Folgen des Ukraine-Kriegs Russland stellt Gaslieferung an Polen ein
Von Mittwoch an will der russische Konzern Gazprom kein Erdgas mehr an Polen liefern. Der polnische Ministerpräsident Morawiecki spricht von einem möglichen Erpressungsversuch Moskaus - sein Land sei aber vorbereitet.
Russland wird alle Erdgaslieferungen an Polen einstellen. Ab Mittwoch sollen keine Lieferungen an Polen mehr erfolgen, teilte der polnische Erdgaskonzern PGNiG in Warschau mit.
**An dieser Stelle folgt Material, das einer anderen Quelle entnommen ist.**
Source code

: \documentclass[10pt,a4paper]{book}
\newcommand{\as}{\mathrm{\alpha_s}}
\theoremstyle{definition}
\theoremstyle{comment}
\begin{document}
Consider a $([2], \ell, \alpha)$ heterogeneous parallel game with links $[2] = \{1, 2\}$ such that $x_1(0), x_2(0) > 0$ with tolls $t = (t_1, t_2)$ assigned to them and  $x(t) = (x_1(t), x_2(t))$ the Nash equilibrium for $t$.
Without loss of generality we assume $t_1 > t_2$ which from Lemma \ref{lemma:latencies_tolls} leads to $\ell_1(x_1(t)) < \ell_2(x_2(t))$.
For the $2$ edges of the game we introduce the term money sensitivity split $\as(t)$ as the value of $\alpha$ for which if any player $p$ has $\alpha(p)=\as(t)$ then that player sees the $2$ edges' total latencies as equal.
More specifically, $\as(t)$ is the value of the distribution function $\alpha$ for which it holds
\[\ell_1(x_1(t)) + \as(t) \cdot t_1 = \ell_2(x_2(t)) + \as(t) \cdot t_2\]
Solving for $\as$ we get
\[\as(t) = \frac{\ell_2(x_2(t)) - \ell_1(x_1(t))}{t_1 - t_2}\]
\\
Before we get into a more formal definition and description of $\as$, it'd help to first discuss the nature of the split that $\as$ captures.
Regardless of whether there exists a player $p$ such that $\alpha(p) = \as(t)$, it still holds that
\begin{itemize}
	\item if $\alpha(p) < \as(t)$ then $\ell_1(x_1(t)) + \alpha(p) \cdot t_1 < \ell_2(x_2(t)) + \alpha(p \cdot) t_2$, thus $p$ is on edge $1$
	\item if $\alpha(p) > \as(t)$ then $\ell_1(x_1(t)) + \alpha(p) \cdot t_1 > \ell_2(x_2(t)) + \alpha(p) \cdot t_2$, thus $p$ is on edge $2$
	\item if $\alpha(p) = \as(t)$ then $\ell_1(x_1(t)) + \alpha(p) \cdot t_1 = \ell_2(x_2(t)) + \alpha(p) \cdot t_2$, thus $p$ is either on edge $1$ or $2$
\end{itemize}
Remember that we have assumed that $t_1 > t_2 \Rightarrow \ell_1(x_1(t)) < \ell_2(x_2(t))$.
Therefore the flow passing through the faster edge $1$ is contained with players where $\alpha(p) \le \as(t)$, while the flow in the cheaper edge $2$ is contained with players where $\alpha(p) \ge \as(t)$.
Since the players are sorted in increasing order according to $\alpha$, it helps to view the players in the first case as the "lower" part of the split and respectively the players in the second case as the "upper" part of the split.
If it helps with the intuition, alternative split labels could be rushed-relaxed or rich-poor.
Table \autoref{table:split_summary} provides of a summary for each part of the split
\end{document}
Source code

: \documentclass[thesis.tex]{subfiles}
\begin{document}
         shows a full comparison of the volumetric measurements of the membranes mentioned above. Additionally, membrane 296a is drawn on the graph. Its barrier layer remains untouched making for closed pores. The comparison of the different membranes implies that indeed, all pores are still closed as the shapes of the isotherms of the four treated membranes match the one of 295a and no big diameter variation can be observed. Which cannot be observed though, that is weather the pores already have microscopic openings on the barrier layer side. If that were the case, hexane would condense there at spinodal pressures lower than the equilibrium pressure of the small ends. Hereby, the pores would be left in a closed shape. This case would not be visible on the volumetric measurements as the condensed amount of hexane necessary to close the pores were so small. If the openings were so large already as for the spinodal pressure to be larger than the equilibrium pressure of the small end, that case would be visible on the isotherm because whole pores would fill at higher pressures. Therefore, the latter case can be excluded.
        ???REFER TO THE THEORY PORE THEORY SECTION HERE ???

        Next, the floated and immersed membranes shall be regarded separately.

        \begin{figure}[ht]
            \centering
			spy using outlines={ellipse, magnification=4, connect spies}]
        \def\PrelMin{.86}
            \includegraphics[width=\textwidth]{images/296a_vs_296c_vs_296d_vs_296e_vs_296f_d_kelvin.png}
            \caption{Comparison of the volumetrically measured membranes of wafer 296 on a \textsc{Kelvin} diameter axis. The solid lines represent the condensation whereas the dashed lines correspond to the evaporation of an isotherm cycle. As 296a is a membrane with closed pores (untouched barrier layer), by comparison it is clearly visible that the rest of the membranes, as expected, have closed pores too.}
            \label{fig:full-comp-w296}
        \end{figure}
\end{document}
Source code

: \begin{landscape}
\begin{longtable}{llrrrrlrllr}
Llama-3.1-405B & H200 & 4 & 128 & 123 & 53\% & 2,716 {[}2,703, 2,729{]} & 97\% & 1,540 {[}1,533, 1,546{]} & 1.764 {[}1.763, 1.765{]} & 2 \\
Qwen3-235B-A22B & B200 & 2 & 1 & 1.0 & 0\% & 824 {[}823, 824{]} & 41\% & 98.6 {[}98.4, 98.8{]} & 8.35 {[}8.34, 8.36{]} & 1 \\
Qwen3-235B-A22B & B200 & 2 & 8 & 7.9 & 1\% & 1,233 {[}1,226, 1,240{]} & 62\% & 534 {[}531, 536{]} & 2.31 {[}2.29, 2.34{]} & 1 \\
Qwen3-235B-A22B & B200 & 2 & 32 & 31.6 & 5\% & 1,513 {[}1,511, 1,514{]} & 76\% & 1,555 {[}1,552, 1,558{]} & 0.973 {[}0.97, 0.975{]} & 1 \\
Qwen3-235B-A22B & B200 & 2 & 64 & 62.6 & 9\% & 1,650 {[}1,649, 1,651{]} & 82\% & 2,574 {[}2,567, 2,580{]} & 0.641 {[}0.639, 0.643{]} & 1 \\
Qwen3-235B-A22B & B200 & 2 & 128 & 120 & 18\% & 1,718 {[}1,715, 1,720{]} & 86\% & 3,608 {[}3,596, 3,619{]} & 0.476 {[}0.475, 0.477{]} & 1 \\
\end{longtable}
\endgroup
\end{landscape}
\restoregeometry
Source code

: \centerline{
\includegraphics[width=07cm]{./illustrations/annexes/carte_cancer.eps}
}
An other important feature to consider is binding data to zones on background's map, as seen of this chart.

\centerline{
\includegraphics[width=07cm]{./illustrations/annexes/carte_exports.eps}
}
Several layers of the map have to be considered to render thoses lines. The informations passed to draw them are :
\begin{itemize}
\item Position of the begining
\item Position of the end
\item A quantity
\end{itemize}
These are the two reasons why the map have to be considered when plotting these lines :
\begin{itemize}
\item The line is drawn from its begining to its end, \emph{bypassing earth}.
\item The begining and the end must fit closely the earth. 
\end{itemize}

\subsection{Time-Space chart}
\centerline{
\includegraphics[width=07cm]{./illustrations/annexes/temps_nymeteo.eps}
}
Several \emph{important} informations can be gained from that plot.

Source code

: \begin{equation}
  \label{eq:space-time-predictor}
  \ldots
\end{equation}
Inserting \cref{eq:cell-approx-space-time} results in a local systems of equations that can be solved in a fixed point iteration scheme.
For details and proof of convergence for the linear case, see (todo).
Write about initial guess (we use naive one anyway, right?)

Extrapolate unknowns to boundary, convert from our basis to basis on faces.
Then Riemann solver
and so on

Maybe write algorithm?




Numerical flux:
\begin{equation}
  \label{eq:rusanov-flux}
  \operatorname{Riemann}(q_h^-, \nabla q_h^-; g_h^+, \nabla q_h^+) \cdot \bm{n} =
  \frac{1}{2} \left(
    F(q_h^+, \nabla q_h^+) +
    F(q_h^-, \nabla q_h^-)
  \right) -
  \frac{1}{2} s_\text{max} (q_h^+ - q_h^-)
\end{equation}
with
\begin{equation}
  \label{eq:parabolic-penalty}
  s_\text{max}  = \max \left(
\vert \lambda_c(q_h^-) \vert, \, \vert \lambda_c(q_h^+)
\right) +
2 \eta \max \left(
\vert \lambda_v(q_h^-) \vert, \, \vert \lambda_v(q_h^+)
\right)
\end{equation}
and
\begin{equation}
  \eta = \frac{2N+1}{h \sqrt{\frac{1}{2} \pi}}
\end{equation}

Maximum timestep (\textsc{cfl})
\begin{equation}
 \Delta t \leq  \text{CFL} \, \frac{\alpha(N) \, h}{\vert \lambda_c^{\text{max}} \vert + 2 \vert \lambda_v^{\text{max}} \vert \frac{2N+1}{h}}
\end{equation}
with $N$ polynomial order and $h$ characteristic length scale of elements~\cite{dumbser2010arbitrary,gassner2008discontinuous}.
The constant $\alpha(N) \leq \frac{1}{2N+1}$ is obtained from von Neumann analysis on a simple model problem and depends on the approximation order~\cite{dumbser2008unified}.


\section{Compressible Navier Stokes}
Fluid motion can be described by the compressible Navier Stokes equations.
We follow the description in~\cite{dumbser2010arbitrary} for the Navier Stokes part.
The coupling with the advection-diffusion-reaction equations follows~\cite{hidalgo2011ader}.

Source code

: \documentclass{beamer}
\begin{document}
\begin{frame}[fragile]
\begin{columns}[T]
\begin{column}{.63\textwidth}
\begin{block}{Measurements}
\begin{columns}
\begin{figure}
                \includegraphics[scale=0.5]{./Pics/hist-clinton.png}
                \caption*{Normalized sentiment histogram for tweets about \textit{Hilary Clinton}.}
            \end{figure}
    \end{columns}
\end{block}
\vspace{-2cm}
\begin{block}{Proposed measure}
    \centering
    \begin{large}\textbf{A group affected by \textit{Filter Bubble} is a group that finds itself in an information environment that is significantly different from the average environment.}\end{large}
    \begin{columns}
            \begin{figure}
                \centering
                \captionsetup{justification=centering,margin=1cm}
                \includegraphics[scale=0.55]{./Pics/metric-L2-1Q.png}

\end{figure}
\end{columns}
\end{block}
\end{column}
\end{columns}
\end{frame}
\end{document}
Man sei durch den russischen Erdgaskonzern Gazprom informiert worden. Dies sei ein Vertragsbruch, für den Schadenersatz verlangt werden könne, so PGNiG. Der Konzern werde zudem Schritte einleiten, um die Gaslieferung entsprechend der Vertragsvereinbarungen zu sichern. PGNiG hat mit Gazprom langfristige Verträge, die dieses Jahr auslaufen.
Russland hatte gedroht, europäischen Ländern den Gashahn zuzudrehen, wenn sie ihre Einfuhren nicht wie seit März gefordert in Rubel bezahlen. Polen erklärte daraufhin mehrfach, der Forderung nicht nachkommen zu wollen. Die Europäische Kommission hat ihrerseits Gasimport-Unternehmen in der EU aufgefordert, weiterhin in der vertraglich vereinbarten Währung zu zahlen. In 97 Prozent der Fälle sind das Euro oder Dollar.
Sanktionen gegen Russland
Gazprom steht auf einer jüngst veröffentlichten Liste russischer Unternehmen und Oligarchen, deren Vermögenswerte nach einem neuen Sanktionsgesetz eingefroren werden können. Polen leitete diese Strafmaßnahmen unabhängig von Sanktionen ein, die die EU-Länder gemeinsam gegen Russland verhängt hatten. Weitere mögliche Energiesanktionen gegen Russland sind geplant. Anfang August tritt in der EU ein Kohle-Embargo gegen Russland in Kraft. Einige EU-Mitgliedstaaten fordern eine Ausweitung des Embargos auch auf russisches Öl und Gas.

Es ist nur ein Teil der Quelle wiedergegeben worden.